Of the lines in the listing below, count those containing "extend". Provide the count and nothing else.

------ Records for this exercise ------

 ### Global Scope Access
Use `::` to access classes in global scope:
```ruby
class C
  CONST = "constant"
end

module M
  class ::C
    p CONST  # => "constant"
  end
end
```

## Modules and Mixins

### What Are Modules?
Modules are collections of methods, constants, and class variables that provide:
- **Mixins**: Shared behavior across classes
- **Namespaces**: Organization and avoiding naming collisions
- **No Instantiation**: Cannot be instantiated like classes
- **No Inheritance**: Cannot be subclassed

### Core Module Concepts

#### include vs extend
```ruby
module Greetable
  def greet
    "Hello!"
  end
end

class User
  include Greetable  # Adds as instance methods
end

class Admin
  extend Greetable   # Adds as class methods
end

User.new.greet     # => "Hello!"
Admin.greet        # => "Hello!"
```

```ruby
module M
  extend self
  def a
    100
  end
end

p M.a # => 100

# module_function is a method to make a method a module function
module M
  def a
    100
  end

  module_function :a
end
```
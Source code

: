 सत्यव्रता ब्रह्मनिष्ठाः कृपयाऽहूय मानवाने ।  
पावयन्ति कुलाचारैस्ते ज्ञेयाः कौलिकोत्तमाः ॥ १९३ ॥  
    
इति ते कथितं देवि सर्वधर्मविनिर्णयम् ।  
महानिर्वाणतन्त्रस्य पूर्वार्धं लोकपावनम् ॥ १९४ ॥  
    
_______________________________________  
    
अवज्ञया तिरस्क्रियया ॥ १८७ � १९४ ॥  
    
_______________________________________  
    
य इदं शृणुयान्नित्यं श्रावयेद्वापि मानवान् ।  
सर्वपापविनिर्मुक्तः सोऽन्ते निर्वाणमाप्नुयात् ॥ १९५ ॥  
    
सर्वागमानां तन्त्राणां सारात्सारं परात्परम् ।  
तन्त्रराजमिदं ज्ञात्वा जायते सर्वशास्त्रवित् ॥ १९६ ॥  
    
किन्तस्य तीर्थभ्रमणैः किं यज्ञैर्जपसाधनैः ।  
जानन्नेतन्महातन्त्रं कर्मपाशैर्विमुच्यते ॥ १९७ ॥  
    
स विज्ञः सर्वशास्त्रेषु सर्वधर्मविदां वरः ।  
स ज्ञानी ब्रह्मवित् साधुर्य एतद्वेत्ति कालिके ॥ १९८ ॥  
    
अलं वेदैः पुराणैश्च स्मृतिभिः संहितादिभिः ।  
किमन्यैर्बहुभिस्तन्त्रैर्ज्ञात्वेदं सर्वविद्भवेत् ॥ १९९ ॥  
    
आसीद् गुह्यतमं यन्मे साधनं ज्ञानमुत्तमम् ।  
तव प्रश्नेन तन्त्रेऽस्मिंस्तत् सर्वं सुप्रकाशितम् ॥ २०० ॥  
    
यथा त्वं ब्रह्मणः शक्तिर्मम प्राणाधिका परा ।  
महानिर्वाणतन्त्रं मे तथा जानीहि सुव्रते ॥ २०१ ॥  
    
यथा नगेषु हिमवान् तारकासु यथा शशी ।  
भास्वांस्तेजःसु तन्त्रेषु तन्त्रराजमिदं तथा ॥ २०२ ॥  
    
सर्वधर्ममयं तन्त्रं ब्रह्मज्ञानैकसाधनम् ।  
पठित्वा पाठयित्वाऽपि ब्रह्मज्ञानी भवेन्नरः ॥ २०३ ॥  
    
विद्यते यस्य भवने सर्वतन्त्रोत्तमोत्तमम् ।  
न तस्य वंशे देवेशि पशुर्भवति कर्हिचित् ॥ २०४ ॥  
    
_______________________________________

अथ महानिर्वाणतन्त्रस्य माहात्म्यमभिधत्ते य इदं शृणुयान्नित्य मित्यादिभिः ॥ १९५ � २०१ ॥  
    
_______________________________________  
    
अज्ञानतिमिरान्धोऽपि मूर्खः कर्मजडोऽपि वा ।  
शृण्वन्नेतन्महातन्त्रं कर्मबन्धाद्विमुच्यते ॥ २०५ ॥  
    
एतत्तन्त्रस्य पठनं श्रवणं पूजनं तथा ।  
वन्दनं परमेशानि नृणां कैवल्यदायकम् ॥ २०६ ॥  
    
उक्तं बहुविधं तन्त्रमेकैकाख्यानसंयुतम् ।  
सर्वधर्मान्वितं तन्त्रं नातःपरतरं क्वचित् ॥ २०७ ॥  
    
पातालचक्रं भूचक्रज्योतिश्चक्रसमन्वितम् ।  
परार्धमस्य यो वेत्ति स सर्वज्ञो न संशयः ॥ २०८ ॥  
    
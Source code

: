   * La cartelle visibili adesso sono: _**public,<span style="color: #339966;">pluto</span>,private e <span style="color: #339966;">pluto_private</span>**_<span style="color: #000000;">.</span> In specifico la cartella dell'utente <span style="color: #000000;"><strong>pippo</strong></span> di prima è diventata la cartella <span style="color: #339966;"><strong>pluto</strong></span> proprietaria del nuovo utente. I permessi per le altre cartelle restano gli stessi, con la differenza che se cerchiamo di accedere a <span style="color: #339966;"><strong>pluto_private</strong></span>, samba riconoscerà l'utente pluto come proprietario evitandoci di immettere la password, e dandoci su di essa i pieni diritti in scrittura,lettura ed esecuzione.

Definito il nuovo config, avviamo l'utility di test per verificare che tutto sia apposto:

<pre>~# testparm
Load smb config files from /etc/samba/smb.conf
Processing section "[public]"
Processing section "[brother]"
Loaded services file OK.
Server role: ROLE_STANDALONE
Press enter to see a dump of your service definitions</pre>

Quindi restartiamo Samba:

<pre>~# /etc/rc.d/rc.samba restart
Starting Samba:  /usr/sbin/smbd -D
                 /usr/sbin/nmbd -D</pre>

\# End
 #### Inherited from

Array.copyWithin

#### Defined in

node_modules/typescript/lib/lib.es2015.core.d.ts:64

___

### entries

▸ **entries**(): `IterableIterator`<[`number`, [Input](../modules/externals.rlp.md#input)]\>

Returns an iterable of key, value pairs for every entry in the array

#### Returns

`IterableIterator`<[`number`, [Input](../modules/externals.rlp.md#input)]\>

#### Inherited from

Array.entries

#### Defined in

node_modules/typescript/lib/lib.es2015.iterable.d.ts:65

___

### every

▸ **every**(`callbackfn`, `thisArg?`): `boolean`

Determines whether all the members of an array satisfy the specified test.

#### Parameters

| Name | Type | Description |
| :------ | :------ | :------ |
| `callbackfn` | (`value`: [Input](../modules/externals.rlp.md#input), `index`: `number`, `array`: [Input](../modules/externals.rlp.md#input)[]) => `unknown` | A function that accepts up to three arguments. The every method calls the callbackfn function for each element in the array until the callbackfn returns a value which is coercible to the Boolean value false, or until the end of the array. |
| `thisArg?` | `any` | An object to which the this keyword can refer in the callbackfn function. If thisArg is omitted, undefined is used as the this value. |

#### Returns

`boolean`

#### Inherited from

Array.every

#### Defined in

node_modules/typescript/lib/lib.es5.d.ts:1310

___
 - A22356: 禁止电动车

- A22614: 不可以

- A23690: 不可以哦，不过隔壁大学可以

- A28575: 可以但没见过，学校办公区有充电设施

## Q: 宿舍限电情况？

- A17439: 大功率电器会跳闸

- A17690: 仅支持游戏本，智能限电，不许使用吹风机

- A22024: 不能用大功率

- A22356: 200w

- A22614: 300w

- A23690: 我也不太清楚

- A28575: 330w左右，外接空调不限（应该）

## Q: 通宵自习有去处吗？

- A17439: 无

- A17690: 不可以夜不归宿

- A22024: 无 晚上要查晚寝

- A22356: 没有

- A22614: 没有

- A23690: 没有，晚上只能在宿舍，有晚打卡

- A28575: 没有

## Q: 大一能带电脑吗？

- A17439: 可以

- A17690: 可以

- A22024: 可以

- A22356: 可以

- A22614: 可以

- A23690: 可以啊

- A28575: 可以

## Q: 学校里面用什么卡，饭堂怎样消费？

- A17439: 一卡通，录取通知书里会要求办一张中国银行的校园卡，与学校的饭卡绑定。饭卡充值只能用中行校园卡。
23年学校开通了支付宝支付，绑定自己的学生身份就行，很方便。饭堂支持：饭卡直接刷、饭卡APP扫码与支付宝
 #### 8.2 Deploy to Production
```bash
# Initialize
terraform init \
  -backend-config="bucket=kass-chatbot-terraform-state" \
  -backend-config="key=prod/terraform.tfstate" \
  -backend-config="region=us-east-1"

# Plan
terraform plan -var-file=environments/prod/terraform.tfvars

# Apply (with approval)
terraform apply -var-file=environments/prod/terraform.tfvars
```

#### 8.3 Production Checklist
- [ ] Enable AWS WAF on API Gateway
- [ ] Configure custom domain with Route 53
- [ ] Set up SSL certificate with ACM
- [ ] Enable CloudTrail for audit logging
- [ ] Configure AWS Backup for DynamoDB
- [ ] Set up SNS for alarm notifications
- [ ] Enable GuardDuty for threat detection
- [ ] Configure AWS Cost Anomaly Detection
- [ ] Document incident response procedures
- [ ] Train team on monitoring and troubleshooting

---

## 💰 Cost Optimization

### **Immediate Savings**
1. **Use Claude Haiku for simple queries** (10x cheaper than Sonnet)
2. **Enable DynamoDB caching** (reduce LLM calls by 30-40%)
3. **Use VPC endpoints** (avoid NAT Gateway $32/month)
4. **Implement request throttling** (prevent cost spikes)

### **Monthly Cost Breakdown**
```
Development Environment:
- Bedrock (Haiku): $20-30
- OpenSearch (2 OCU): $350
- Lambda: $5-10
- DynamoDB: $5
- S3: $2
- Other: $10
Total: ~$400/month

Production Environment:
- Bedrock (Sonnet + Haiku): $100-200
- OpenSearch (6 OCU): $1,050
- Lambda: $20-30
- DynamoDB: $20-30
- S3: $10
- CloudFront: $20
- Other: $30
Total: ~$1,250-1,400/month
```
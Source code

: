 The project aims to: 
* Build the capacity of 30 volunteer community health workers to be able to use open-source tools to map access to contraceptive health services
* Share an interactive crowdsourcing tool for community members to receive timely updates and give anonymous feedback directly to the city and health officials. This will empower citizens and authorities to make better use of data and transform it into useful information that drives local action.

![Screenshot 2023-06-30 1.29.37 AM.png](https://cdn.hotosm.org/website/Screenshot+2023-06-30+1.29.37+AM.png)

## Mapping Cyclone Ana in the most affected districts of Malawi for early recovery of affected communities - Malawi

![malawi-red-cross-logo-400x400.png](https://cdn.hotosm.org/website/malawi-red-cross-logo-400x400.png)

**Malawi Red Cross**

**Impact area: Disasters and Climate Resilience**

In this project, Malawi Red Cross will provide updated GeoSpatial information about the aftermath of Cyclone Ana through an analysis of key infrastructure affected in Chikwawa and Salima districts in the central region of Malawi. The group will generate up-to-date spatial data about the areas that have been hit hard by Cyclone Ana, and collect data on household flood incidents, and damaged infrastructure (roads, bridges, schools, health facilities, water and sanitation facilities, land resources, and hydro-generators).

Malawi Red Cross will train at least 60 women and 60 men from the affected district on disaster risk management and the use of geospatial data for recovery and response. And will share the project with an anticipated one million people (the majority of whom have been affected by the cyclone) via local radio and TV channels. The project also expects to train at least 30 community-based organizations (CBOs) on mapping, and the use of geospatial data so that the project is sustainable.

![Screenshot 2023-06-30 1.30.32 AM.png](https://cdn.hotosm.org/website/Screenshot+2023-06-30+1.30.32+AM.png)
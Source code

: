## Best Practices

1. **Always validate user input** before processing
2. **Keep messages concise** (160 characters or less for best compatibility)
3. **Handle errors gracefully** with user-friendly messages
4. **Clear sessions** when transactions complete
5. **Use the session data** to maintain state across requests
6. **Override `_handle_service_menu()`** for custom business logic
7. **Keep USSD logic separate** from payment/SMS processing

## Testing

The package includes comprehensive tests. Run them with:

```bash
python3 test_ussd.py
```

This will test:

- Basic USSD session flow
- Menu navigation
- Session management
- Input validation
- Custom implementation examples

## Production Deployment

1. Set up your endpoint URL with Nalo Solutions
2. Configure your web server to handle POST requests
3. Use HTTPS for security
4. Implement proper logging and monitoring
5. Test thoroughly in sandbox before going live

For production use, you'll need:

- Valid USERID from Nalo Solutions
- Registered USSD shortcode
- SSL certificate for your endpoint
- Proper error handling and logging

------

## Result of this exercise
3